Sumner GA, Located in southwest GA,
We cannot turn back the clock 50 years and say everything was better then. You cannot say todays farms are exploitive. You cannot blame the problems on the farmer or the faceless corperation. And, you cannot say if we retailed all our products we would be better off. Now let me expand on these 4 points.
You could say that everything was better 50 years ago, but was it. 50 bushels was a big corn crop. If your dairy cow produced 5000 pounds she was a record holder. Hogs on dirt lots. The list goes on and on. But as time has progressed, we have moved beyond that stage. Land and animals now are much more productive on less. Enviromentally land is in much better shape now. We aren't trying to clear every acre anymore. Our equipment is much better now. How many people want to go back to plowing with a Farmall M rather than the comfor of a more modern tractor. Sure there were more farmers then than now, but that is a rural issue, not an agricultural issue. How many small service stations are left in your county that are not corporation owned.
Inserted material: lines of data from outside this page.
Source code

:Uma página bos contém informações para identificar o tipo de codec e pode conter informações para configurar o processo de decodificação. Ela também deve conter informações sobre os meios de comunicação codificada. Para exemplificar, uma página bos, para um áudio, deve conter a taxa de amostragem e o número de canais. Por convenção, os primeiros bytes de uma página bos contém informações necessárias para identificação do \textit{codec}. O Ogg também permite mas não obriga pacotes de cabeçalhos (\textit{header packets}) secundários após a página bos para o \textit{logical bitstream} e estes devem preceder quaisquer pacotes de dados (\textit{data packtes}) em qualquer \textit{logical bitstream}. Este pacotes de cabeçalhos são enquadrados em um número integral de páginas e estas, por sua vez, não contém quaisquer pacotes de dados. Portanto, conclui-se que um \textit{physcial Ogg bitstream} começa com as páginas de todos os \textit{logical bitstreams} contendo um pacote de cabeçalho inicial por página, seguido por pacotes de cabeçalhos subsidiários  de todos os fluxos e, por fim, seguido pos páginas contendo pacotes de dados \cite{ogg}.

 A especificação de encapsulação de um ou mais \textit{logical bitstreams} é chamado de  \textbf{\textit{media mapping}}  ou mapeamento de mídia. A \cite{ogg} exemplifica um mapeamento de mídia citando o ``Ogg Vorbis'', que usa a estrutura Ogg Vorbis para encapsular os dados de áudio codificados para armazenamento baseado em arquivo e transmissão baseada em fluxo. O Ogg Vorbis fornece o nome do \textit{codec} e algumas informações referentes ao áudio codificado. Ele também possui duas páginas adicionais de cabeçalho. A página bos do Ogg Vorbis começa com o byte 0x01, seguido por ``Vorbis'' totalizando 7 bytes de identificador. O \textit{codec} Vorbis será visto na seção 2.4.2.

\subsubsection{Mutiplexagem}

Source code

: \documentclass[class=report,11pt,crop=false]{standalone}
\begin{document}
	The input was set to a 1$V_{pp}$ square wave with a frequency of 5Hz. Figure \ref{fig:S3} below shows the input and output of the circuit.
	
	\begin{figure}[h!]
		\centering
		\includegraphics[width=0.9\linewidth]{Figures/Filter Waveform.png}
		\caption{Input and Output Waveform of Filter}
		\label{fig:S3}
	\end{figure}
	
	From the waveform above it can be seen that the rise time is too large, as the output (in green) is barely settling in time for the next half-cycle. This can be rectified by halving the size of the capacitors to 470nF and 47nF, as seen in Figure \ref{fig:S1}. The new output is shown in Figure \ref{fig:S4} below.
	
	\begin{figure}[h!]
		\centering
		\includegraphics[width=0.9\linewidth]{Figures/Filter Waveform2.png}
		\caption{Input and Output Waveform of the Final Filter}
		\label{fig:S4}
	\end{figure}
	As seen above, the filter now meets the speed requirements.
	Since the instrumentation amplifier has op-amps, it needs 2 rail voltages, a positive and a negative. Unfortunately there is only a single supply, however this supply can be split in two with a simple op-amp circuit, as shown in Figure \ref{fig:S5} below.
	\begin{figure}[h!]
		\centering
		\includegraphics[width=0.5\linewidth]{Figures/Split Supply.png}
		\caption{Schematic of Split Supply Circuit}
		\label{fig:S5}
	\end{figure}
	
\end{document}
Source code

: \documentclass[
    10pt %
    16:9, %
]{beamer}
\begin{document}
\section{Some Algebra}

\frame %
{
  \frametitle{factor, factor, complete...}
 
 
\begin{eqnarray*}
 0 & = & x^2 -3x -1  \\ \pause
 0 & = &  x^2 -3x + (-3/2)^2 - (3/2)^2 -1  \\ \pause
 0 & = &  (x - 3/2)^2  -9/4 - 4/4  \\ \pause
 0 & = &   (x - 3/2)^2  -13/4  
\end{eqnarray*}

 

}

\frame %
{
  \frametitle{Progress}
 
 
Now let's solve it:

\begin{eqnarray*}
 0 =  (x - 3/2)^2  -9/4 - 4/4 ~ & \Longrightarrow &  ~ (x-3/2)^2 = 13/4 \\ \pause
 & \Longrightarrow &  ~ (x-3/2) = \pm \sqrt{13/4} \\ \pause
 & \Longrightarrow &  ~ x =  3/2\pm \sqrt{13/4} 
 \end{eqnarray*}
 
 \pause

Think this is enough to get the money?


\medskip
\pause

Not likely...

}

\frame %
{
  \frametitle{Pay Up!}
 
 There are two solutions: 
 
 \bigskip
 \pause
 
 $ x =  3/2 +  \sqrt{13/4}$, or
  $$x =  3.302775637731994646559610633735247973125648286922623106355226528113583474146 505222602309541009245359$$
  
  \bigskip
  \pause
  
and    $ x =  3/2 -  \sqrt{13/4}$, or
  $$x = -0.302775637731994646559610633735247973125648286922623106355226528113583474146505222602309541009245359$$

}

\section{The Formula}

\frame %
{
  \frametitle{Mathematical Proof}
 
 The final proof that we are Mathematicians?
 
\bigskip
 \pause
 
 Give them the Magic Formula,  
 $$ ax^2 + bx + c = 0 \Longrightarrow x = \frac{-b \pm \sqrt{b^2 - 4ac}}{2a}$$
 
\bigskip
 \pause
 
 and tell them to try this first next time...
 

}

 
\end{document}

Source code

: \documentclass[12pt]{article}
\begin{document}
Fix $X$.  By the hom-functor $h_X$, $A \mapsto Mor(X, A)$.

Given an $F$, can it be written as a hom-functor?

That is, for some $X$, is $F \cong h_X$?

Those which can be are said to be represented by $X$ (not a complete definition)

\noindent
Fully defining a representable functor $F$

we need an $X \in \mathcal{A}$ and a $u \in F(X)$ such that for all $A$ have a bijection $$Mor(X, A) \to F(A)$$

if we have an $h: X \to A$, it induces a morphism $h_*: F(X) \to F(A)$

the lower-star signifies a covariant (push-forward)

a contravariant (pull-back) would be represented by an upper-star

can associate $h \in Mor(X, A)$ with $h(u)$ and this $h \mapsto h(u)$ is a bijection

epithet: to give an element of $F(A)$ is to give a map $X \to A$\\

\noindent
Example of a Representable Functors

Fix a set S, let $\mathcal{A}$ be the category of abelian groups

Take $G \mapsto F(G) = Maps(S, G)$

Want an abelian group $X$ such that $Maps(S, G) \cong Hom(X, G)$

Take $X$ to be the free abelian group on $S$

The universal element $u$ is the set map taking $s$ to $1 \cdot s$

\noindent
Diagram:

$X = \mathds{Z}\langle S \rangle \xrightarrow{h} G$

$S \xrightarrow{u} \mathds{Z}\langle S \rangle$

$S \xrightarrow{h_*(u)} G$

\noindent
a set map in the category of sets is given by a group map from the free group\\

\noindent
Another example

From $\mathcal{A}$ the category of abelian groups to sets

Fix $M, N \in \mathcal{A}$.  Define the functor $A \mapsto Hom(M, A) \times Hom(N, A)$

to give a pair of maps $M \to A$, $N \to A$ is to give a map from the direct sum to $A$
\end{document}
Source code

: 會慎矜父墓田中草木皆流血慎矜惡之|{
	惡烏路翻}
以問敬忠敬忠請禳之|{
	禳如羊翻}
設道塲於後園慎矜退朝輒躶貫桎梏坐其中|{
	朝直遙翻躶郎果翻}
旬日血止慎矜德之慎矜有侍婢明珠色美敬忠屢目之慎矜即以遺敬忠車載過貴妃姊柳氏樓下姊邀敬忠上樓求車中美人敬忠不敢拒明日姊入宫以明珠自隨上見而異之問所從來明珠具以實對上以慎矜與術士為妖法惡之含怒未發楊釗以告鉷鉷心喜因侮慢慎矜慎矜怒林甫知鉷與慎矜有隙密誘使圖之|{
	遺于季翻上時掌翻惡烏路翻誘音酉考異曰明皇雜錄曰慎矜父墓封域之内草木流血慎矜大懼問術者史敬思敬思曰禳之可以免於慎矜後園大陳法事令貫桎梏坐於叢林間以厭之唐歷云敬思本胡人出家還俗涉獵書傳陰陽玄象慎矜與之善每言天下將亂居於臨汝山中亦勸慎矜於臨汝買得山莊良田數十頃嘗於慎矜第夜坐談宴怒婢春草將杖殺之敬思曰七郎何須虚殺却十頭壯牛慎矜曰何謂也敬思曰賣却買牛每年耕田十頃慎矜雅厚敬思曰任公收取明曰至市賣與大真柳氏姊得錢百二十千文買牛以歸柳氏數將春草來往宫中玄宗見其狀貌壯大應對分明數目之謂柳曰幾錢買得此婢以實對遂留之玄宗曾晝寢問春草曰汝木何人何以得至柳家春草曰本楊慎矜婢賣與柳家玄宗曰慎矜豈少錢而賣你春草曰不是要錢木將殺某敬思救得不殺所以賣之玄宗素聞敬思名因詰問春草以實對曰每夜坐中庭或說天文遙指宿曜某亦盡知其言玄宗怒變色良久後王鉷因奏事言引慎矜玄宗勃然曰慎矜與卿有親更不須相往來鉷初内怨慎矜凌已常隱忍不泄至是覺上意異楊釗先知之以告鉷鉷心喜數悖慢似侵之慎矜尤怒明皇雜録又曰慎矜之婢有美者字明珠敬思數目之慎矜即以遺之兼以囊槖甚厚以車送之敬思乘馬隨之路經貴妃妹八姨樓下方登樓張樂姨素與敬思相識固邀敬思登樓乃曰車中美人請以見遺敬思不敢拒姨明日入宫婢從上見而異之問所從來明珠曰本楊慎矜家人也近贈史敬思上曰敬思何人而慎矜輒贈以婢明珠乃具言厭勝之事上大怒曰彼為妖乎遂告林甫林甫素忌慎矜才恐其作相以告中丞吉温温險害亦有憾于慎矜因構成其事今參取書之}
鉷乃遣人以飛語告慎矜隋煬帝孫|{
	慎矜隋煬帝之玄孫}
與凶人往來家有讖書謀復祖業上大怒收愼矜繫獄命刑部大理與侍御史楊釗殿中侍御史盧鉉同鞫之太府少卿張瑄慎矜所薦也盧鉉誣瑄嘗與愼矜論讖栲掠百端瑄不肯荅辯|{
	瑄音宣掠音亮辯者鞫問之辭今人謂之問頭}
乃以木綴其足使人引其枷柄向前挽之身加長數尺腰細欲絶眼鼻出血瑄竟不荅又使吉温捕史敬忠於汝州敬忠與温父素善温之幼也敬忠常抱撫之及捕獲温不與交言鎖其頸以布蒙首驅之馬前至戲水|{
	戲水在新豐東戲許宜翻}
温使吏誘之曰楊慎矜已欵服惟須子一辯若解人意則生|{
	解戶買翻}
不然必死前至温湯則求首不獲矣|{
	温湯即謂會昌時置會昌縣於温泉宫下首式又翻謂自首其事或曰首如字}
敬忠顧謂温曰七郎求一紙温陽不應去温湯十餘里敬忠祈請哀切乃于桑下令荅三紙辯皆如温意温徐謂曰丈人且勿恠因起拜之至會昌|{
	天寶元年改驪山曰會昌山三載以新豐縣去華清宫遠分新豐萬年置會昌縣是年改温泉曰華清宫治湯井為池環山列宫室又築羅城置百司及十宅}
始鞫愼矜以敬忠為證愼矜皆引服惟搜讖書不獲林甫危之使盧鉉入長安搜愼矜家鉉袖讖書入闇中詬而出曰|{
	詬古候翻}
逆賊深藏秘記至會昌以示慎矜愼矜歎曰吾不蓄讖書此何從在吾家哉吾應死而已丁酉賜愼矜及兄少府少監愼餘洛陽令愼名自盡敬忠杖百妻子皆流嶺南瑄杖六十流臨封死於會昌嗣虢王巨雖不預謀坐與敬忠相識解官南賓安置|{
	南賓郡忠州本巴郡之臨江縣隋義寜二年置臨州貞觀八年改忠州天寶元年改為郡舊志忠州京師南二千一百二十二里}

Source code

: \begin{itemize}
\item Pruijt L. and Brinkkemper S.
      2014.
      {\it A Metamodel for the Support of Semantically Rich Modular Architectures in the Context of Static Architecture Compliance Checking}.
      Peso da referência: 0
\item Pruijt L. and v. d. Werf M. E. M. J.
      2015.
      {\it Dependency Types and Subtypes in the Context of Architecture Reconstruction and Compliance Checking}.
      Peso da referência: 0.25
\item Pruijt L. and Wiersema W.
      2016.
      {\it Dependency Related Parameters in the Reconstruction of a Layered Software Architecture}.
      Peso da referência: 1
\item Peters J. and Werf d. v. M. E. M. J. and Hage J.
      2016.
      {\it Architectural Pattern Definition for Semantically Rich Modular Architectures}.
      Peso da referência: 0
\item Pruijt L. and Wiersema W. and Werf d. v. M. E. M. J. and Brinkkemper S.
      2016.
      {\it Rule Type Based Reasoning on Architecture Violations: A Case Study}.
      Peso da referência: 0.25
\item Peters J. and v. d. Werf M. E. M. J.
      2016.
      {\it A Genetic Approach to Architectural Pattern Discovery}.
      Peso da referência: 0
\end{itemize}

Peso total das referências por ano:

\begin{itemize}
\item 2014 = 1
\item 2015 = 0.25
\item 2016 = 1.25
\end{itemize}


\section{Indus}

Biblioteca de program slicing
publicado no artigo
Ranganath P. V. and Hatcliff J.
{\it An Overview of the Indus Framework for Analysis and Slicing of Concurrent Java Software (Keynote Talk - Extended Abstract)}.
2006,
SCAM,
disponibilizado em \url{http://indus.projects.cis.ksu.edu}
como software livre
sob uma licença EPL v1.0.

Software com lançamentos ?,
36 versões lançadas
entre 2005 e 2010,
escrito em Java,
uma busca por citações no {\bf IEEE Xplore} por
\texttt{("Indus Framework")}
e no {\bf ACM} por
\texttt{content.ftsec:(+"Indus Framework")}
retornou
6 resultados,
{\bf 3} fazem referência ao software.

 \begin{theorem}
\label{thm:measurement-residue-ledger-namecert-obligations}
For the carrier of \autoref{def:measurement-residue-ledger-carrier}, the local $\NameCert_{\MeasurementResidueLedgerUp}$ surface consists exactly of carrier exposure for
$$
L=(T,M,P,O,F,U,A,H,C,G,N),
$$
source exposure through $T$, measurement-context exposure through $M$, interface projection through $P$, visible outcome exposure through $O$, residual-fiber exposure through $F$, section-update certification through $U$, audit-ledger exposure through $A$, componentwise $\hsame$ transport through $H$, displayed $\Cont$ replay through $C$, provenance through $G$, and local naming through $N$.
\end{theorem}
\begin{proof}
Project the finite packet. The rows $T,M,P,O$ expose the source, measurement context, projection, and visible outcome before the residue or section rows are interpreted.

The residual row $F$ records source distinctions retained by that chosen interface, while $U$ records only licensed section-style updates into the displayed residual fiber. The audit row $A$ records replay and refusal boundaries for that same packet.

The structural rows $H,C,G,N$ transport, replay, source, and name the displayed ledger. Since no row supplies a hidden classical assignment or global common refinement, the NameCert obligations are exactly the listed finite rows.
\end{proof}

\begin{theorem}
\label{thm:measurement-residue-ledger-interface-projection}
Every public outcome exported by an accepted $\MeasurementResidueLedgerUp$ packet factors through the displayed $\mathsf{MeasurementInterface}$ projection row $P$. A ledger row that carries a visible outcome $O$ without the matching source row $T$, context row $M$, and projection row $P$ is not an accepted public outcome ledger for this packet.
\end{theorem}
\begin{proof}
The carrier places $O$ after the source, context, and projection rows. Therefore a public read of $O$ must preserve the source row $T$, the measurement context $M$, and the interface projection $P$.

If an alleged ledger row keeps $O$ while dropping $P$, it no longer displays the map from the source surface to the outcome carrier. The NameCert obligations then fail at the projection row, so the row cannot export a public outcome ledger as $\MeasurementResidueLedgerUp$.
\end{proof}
Farmers today are not exploitive. You dont see near as much soil erosion anymore. Our crops grow more abundently now, allowing prices to stay low. We dont have livestock running through streams at will polluting them. I dont hear any farmer out there trying to intentionally gouge anyone. If anything we let ourselves get took more often. We are out providing our services to the public. They have stated their demand and we are simply providing the service the best way we know.
Farmers and corporations are not responsible for health problems. Consumers made the choice to eat what we do. Corporation just responded to the demand by the consumer for a quick meal or a quick snack. That the consumer reached for a candy bar instead of a apple, or had more cake instead of vegetables for dinner, and then didn't work off those extra calories is no fault of the farmer or the corporation. They were simply responding to demand. That the consumer didn't know their limits, that is their own fault. They may want to blame it on someone else, but in the end, it was their choice. No one forced it upon them.
All farmers couldn't retail and make a profit. A select few can, rather it is by having a different product, or having a product they can tell their own story about. However, it doesn't take long before that niche is saturated, and then you are left with the fact that you have the product and not the market. You have the regulations involved. You have marketing involved. Labor, supply chains, the list goes on and on. Some of us don't have the time, some of us don't have the money, and the rest don't have the inclination. For those that do, there is money to be made, and there is money to be lost. It all sounds good in theroy, but when theroy meets reality, very little if any is relevant anymore. From the people I have talked to, yes you can do it, but it will take more time, more money, you will be much more involved, and you need to run a tight ship before you ever think about it. It is much easier to have the idea than the reality.
Now just think, if we went back 50 years, there would be no way agriculture could support the worlds population. Many more people would have to work in agriculture to sustain ourselves. Just think how incredibly wasteful agriculture practice were then and compared to now. We would need much more of everything to produce less. This isn't a Norman Rockwell painting. Agriculture has evolved the way it has evolved because it was demanded of us by consumers. They said we want more and we want to pay less. Farmers as a whole bowed to this need. We only did what was asked.